What the task requires: Copy out each line of the entries where the word "cdot" is present.

Dataset entries
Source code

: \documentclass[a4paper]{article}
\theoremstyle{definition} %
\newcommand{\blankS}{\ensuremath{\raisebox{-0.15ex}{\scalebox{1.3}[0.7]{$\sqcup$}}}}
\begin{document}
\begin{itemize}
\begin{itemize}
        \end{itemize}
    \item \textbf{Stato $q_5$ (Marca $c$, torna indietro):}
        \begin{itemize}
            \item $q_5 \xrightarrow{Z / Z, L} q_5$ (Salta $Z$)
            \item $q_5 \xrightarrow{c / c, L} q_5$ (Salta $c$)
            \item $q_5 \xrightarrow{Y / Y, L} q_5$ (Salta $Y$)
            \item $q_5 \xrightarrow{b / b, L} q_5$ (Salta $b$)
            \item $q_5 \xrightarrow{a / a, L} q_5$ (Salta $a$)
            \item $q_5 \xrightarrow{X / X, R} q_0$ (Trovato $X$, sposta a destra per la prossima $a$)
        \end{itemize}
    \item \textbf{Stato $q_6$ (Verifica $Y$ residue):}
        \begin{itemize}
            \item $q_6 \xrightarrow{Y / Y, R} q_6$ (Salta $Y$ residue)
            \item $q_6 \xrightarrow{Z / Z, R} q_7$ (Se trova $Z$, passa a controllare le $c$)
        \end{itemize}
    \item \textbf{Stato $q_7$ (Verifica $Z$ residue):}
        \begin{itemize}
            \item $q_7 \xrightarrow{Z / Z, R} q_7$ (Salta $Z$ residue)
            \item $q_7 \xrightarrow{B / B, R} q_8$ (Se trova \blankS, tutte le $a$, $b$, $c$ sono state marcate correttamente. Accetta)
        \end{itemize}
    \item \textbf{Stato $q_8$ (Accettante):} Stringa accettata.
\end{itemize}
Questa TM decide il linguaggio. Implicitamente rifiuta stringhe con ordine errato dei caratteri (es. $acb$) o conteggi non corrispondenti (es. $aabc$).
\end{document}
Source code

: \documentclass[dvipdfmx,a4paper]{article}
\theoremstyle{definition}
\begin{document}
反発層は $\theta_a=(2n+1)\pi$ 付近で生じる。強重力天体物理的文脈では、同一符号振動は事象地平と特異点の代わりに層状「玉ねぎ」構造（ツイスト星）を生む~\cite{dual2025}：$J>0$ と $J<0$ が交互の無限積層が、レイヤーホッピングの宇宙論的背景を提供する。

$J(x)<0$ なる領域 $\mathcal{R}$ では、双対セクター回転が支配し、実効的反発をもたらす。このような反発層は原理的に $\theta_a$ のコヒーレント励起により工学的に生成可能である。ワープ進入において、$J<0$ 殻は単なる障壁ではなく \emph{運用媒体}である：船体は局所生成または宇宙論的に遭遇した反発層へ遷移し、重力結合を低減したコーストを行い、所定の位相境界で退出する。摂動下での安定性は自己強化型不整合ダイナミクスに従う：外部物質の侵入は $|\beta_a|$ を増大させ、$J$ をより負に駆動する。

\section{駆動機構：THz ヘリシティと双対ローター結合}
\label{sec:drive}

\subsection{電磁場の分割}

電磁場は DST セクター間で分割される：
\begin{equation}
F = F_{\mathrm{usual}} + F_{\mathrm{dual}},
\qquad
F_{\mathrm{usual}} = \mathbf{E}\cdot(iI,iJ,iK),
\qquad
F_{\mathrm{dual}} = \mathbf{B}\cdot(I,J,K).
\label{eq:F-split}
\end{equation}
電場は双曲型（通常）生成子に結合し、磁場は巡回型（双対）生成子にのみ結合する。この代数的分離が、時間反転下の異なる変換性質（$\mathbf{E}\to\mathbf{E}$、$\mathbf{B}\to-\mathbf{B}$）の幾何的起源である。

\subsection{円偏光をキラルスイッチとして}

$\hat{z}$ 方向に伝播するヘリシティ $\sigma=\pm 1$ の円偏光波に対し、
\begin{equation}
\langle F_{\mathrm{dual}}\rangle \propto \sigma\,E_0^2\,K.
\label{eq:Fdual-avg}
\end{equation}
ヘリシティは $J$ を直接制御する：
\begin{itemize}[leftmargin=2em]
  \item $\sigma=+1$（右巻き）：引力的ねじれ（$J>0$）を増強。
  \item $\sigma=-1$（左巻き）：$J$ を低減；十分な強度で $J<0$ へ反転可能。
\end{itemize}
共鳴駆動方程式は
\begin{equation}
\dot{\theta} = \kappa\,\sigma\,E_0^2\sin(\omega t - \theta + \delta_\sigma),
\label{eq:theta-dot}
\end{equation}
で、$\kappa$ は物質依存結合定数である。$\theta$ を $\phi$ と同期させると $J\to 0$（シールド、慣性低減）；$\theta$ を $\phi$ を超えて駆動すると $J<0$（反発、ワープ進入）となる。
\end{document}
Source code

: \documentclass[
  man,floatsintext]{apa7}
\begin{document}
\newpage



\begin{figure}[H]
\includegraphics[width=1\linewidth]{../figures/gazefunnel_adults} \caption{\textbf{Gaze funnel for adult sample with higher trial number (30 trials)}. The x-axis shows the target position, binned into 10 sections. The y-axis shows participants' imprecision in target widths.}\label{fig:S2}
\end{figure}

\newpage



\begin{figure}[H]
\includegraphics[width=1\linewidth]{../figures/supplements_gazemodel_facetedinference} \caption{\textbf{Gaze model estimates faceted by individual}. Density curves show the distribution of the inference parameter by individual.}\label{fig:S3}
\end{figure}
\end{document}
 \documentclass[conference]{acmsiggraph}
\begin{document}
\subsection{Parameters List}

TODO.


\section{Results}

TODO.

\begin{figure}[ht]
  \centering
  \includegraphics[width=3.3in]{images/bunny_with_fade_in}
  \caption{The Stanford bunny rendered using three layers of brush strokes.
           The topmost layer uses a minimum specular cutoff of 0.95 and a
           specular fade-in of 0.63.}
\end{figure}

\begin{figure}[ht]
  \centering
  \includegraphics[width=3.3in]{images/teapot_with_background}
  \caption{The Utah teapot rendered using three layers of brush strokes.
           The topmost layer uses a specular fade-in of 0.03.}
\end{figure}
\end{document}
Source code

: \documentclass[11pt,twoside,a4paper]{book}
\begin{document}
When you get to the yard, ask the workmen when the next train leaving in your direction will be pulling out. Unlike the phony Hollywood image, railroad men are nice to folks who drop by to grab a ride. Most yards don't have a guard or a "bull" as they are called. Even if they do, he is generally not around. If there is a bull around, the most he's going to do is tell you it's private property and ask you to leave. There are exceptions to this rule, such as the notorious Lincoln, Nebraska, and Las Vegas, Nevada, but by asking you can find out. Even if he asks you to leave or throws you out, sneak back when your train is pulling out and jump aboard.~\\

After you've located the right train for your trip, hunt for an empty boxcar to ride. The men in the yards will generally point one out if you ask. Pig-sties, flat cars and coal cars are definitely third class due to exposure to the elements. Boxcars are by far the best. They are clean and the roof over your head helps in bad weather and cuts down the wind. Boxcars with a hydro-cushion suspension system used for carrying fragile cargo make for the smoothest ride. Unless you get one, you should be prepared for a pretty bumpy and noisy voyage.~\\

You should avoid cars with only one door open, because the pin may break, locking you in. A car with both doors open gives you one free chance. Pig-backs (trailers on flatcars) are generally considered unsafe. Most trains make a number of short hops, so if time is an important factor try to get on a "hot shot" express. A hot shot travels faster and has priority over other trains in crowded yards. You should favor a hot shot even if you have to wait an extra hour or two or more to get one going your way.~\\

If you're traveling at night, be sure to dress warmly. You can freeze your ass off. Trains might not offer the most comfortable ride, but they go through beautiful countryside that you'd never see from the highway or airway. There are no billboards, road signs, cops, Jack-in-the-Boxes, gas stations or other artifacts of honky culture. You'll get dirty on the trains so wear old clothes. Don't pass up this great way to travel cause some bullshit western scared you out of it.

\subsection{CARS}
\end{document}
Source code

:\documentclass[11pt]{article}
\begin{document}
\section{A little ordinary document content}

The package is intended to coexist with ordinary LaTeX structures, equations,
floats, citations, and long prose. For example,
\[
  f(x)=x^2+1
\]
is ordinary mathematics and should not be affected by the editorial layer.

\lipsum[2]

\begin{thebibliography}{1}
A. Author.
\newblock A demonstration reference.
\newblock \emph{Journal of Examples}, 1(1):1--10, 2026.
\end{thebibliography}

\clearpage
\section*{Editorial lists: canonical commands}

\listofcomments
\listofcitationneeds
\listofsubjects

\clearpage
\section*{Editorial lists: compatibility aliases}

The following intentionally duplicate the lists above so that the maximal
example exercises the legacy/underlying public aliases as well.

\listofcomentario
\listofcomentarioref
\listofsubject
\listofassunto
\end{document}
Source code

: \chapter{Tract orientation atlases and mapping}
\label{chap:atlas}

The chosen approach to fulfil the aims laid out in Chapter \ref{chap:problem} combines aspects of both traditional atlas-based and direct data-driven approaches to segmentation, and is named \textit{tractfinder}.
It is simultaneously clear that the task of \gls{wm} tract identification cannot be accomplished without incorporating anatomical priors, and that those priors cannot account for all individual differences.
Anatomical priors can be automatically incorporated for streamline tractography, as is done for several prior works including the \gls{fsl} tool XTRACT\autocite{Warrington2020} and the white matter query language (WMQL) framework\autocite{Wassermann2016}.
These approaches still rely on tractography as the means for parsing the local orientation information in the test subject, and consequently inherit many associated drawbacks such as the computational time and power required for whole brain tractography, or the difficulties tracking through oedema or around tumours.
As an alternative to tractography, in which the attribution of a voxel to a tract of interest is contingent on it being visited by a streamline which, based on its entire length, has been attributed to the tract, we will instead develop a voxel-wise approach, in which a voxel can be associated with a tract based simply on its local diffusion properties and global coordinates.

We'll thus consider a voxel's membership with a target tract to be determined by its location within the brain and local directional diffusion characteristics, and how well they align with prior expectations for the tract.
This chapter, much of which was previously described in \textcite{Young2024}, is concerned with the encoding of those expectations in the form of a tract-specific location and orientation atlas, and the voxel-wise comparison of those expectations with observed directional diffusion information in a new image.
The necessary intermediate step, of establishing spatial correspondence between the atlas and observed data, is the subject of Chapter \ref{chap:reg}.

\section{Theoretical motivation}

Solution:
F_{\mathrm{usual}} = \mathbf{E}\cdot(iI,iJ,iK),
F_{\mathrm{dual}} = \mathbf{B}\cdot(I,J,K).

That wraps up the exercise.